Zhou M.,The Texas Institute |
Ruprecht R.M.,The Texas Institute |
Ruprecht R.M.,Southwest National Primate Research Center
Retrovirology | Year: 2014
An estimated 90% of all HIV transmissions occur mucosally. Immunoglobulin A (IgA) molecules are important components of mucosal fluids. In a vaccine efficacy study, in which virosomes displaying HIV gp41 antigens protected most rhesus monkeys (RMs) against simian-human immunodeficiency virus (SHIV), protection correlated with vaginal IgA capable of blocking HIV transcytosis in vitro. Furthermore, vaginal IgG exhibiting virus neutralization and/or antibody-dependent cellular cytotoxicity (ADCC) correlated with prevention of systemic infection. In contrast, plasma IgG had neither neutralizing nor ADCC activity. More recently, a passive mucosal immunization study provided the first direct proof that dimeric IgAs (dIgAs) can prevent SHIV acquisition in RMs challenged mucosally. This study compared dimeric IgA1 (dIgA1), dIgA2, or IgG1 versions of a human neutralizing monoclonal antibody (nmAb) targeting a conserved HIV Env epitope. While the nmAb neutralization profiles were identical in vitro, dIgA1 was significantly more protective in vivo than dIgA2. Protection was linked to a new mechanism: virion capture. Protection also correlated with inhibition of transcytosis of cell-free virus in vitro.

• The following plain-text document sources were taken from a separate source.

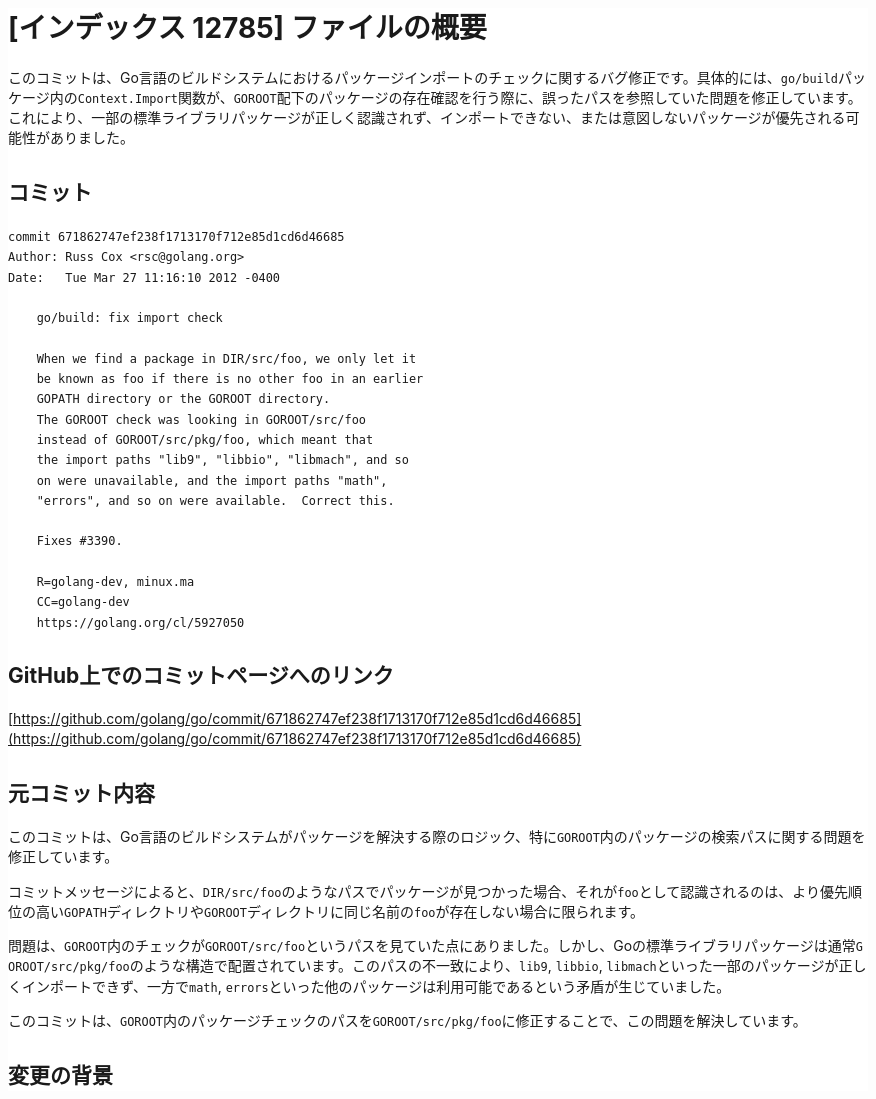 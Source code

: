 # [インデックス 12785] ファイルの概要

このコミットは、Go言語のビルドシステムにおけるパッケージインポートのチェックに関するバグ修正です。具体的には、`go/build`パッケージ内の`Context.Import`関数が、`GOROOT`配下のパッケージの存在確認を行う際に、誤ったパスを参照していた問題を修正しています。これにより、一部の標準ライブラリパッケージが正しく認識されず、インポートできない、または意図しないパッケージが優先される可能性がありました。

## コミット

```
commit 671862747ef238f1713170f712e85d1cd6d46685
Author: Russ Cox <rsc@golang.org>
Date:   Tue Mar 27 11:16:10 2012 -0400

    go/build: fix import check
    
    When we find a package in DIR/src/foo, we only let it
    be known as foo if there is no other foo in an earlier
    GOPATH directory or the GOROOT directory.
    The GOROOT check was looking in GOROOT/src/foo
    instead of GOROOT/src/pkg/foo, which meant that
    the import paths "lib9", "libbio", "libmach", and so
    on were unavailable, and the import paths "math",
    "errors", and so on were available.  Correct this.
    
    Fixes #3390.
    
    R=golang-dev, minux.ma
    CC=golang-dev
    https://golang.org/cl/5927050
```

## GitHub上でのコミットページへのリンク

[https://github.com/golang/go/commit/671862747ef238f1713170f712e85d1cd6d46685](https://github.com/golang/go/commit/671862747ef238f1713170f712e85d1cd6d46685)

## 元コミット内容

このコミットは、Go言語のビルドシステムがパッケージを解決する際のロジック、特に`GOROOT`内のパッケージの検索パスに関する問題を修正しています。

コミットメッセージによると、`DIR/src/foo`のようなパスでパッケージが見つかった場合、それが`foo`として認識されるのは、より優先順位の高い`GOPATH`ディレクトリや`GOROOT`ディレクトリに同じ名前の`foo`が存在しない場合に限られます。

問題は、`GOROOT`内のチェックが`GOROOT/src/foo`というパスを見ていた点にありました。しかし、Goの標準ライブラリパッケージは通常`GOROOT/src/pkg/foo`のような構造で配置されています。このパスの不一致により、`lib9`, `libbio`, `libmach`といった一部のパッケージが正しくインポートできず、一方で`math`, `errors`といった他のパッケージは利用可能であるという矛盾が生じていました。

このコミットは、`GOROOT`内のパッケージチェックのパスを`GOROOT/src/pkg/foo`に修正することで、この問題を解決しています。

## 変更の背景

While both of these primate model studies demonstrated protective effects of mucosal IgAs, the RV144 clinical trial identified plasma IgA responses to HIV Env as risk factors for increased HIV acquisition. In a secondary analysis of RV144, plasma IgA decreased the in vitro ADCC activity of vaccine-induced, Env-specific IgG with the same epitope specificity. Here we review the current literature regarding the potential of IgA - systemic as well as mucosal - in modulating virus acquisition and address the question whether anti-HIV IgA responses could help or harm the host. © 2014 Zhou and Ruprecht; licensee BioMed Central.